Brief: Copy the lines below that contain "width".

(Records from a data collection)
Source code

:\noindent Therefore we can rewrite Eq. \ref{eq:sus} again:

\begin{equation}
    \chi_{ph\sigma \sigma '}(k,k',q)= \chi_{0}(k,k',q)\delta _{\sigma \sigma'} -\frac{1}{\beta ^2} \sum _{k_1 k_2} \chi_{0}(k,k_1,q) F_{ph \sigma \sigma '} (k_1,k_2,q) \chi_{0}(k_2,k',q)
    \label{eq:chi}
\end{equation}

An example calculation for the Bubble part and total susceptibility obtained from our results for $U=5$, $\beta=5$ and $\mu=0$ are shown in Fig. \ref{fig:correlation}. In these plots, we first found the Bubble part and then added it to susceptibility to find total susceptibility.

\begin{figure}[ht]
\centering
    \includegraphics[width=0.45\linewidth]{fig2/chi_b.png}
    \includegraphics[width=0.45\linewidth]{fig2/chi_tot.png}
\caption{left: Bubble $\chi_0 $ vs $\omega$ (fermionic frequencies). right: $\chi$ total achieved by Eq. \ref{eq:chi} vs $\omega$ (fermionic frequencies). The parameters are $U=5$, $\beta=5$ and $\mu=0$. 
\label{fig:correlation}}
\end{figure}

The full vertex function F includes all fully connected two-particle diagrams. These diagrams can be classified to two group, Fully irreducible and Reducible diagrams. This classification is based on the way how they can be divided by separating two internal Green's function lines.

Written answer:
    \includegraphics[width=0.45\linewidth]{fig2/chi_b.png}
    \includegraphics[width=0.45\linewidth]{fig2/chi_tot.png}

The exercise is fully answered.